É incontornável falar do papel do jogo quando falamos de Macau. É a principal indústria e toda a organização da vida da região está sob a sua influência. Antes do Covid, os números de entradas diárias na região chegavam aos 400 mil, num território com pouco mais de 660 mil habitantes, e os lucros do jogo chegaram a ser 7 vezes superiores aos de Las Vegas.
A indústria do jogo tem tudo preparado para visitas curtas e eficientes. Para além das opções de transportes privados, os principais casinos têm shuttles gratuitos e directos dos vários pontos de entrada em Macau. Nos casinos tudo é pensado para incentivar o cliente a permanecer no empreendimento. Desde as fragrâncias utilizadas ao desenho labiríntico, e com pouco contacto com o exterior, do espaço, onde em fase de projecto o mestre de feng shui tem a palavra final. E, de facto, para muitos turistas não há necessidade de sair. Usufruem de uma vasta escolha de quartos e restaurantes, lojas, entretenimento, passeios turísticos, luxuosos spas e até de praia artificial sem sair do mesmo edifício.
Todos estes espaços transmitem luxo e ostentação, muitos tons de dourados e brilhos, diamantes gigantes que saem do tecto, acessos à recepção feitos por teleférico, entradas com lagos que apresentam constantes espetáculos de música, luz, som e fogo para o espanto do visitante. Este aparato muitas vezes contrasta com o fato de treino descontraído de parte dos turistas chineses e especialmente com o seu hábito de deambular de roupão e chinelos de quarto nas zonas públicas desses grandes complexos.

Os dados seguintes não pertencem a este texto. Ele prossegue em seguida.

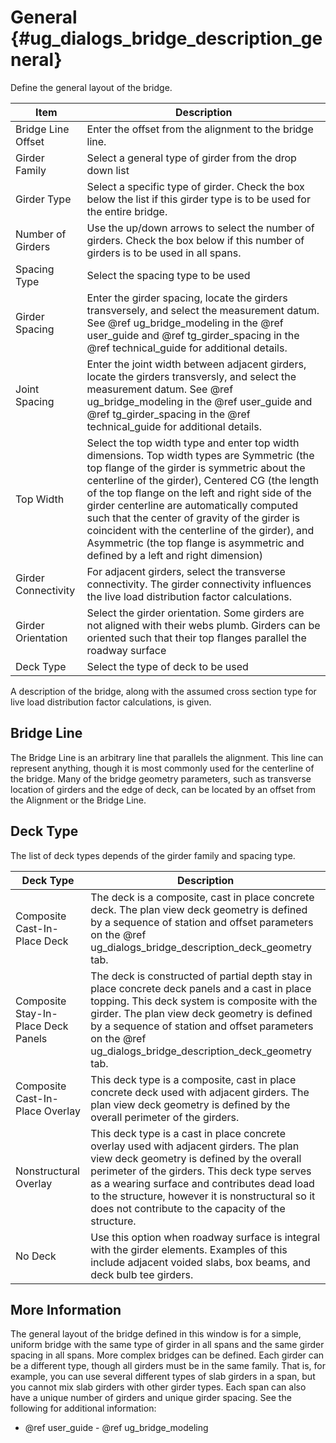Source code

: General {#ug_dialogs_bridge_description_general}
==============================================
Define the general layout of the bridge.

Item | Description 
-----|--------------
Bridge Line Offset | Enter the offset from the alignment to the bridge line. 
Girder Family | Select a general type of girder from the drop down list
Girder Type | Select a specific type of girder. Check the box below the list if this girder type is to be used for the entire bridge.
Number of Girders |  Use the up/down arrows to select the number of girders. Check the box below if this number of girders is to be used in all spans.
Spacing Type | Select the spacing type to be used
Girder Spacing |  Enter the girder spacing, locate the girders transversely, and select the measurement datum. See @ref ug_bridge_modeling in the @ref user_guide and @ref tg_girder_spacing in the @ref technical_guide for additional details.
Joint Spacing | Enter the joint width between adjacent girders, locate the girders transversly, and select the measurement datum. See @ref ug_bridge_modeling in the @ref user_guide and @ref tg_girder_spacing in the @ref technical_guide for additional details.
Top Width | Select the top width type and enter top width dimensions. Top width types are Symmetric (the top flange of the girder is symmetric about the centerline of the girder), Centered CG (the length of the top flange on the left and right side of the girder centerline are automatically computed such that the center of gravity of the girder is coincident with the centerline of the girder), and Asymmetric (the top flange is asymmetric and defined by a left and right dimension)
Girder Connectivity | For adjacent girders, select the transverse connectivity. The girder connectivity influences the live load distribution factor calculations.
Girder Orientation | Select the girder orientation. Some girders are not aligned with their webs plumb. Girders can be oriented such that their top flanges parallel the roadway surface
Deck Type | Select the type of deck to be used

A description of the bridge, along with the assumed cross section type for live load distribution factor calculations, is given.

Bridge Line
-----------
The Bridge Line is an arbitrary line that parallels the alignment. This line can represent anything, though it is most commonly used for the centerline of the bridge. Many of the bridge geometry parameters, such as transverse location of girders and the edge of deck, can be located by an offset from the Alignment or the Bridge Line. 

Deck Type
---------
The list of deck types depends of the girder family and spacing type. 

Deck Type | Description
----------|-----------------------------
Composite Cast-In-Place Deck | The deck is a composite, cast in place concrete deck. The plan view deck geometry is defined by a sequence of station and offset parameters on the @ref ug_dialogs_bridge_description_deck_geometry tab.
Composite Stay-In-Place Deck Panels | The deck is constructed of partial depth stay in place concrete deck panels and a cast in place topping. This deck system is composite with the girder. The plan view deck geometry is defined by a sequence of station and offset parameters on the @ref ug_dialogs_bridge_description_deck_geometry tab.
Composite Cast-In-Place Overlay | This deck type is a composite, cast in place concrete deck used with adjacent girders. The plan view deck geometry is defined by the overall perimeter of the girders.
Nonstructural Overlay | This deck type is a cast in place concrete overlay used with adjacent girders. The plan view deck geometry is defined by the overall perimeter of the girders. This deck type serves as a wearing surface and contributes dead load to the structure, however it is nonstructural so it does not contribute to the capacity of the structure.
No Deck | Use this option when roadway surface is integral with the girder elements. Examples of this include adjacent voided slabs, box beams, and deck bulb tee girders.

More Information
----------------
The general layout of the bridge defined in this window is for a simple, uniform bridge with the same type of girder in all spans and the same girder spacing in all spans. More complex bridges can be defined. Each girder can be a different type, though all girders must be in the same family. That is, for example, you can use several different types of slab girders in a span, but you cannot mix slab girders with other girder types. Each span can also have a unique number of girders and unique girder spacing. See the following for additional information:

* @ref user_guide - @ref ug_bridge_modeling

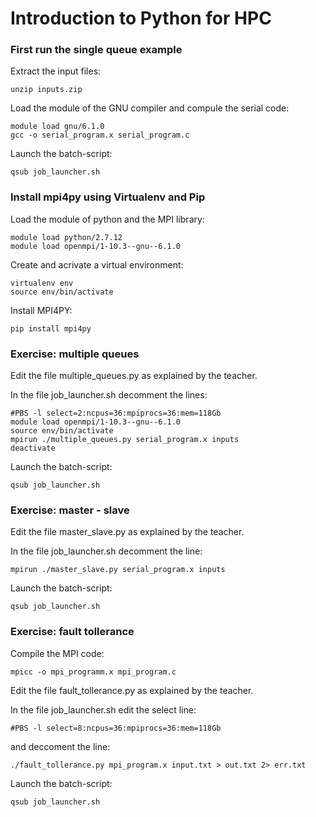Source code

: Introduction to Python for HPC
==============================

### First run the single queue example

Extract the input files:

    unzip inputs.zip

Load the module of the GNU compiler and compule the serial code:

    module load gnu/6.1.0
    gcc -o serial_program.x serial_program.c

Launch the batch-script:

    qsub job_launcher.sh

### Install mpi4py using Virtualenv and Pip

Load the module of python and the MPI library:

    module load python/2.7.12
    module load openmpi/1-10.3--gnu--6.1.0

Create and acrivate a virtual environment:

    virtualenv env
    source env/bin/activate
    
Install MPI4PY:

    pip install mpi4py

### Exercise: multiple queues

Edit the file multiple_queues.py as explained by the teacher.

In the file job_launcher.sh decomment the lines:

    #PBS -l select=2:ncpus=36:mpiprocs=36:mem=118Gb
    module load openmpi/1-10.3--gnu--6.1.0
    source env/bin/activate
    mpirun ./multiple_queues.py serial_program.x inputs
    deactivate
    
Launch the batch-script:

    qsub job_launcher.sh

### Exercise: master - slave

Edit the file master_slave.py as explained by the teacher.

In the file job_launcher.sh decomment the line:

    mpirun ./master_slave.py serial_program.x inputs
    
Launch the batch-script:

    qsub job_launcher.sh

### Exercise: fault tollerance

Compile the MPI code:

    mpicc -o mpi_programm.x mpi_program.c

Edit the file fault_tollerance.py as explained by the teacher.

In the file job_launcher.sh edit the select line:

    #PBS -l select=8:ncpus=36:mpiprocs=36:mem=118Gb
    
and deccoment the line:

    ./fault_tollerance.py mpi_program.x input.txt > out.txt 2> err.txt

Launch the batch-script:

    qsub job_launcher.sh


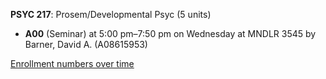 **PSYC 217**: Prosem/Developmental Psyc (5 units)

- **A00** (Seminar) at 5:00 pm–7:50 pm on Wednesday at MNDLR 3545 by Barner, David A. (A08615953)

[Enrollment numbers over time](./PSYC217.tsv)
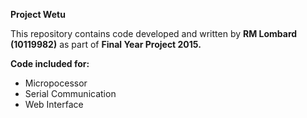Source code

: <b>Project Wetu</b>

This repository contains code developed and written by <b>RM Lombard (10119982)</b> as part of <b>Final Year Project 2015.</b>

<b>Code included for:</b>
<ul>
<li>Micropocessor</li>
<li>Serial Communication</li>
<li>Web Interface</li>
</ul>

Ao lado de um destes hotéis, com um enorme candelabro e colunas gregas na entrada, fica o Cais 22, um restaurante com esplanada virada para o rio. No Cais, ao entrar passamos pela cozinha onde podemos vislumbrar homens em tronco nu e avental a trabalhar, jantamos a ver os pratos serem lavados à mangueirada, as baratas são clientes habituais, como é prática local os guardanapos são substituídos por um rolo de papel higiénico em cima da mesa e no final não sabemos quanto pagamos por o quê. No entanto, é um dos restaurantes chineses mais populares na comunidade portuguesa. Típico para jantares de grupo, com boa comida e, contra todas as expectativas, nenhuma queixa de intoxicação alimentar. O simpático dono sabe dizer em português: “Tudo, não metade” para poder brindar connosco e só fecha quando decidimos ir embora.
Apesar de todo o luxo que Macau pode oferecer, o Cais é um sítio quase obrigatório quando temos visitas, até Ricardo Araújo Pereira e Nuno Markl lá jantaram depois dos seus espetáculos nesta região administrativa especial. Macau é assim um lugar entre o luxo e o mundano, onde na maioria das vezes aquilo que realmente é, é mais interessante do que aquilo que quer parecer ser.
Arquitecta de profissão, Sara Neves é de Gondomar, estudou na Soares do Reis no Porto, e mais tarde, na Faculdade de Arquitectura da Universidade de Lisboa. Durante o curso, fez intercâmbio de um ano no Rio de Janeiro. Desde 2017, vive em Macau onde trabalha num escritório de Arquitectura, principalmente em projectos de obra pública.
O gosto pelas viagens começou cedo e hoje já visitou mais de 30 países, em 4 continentes e em diferentes tipos de viagens.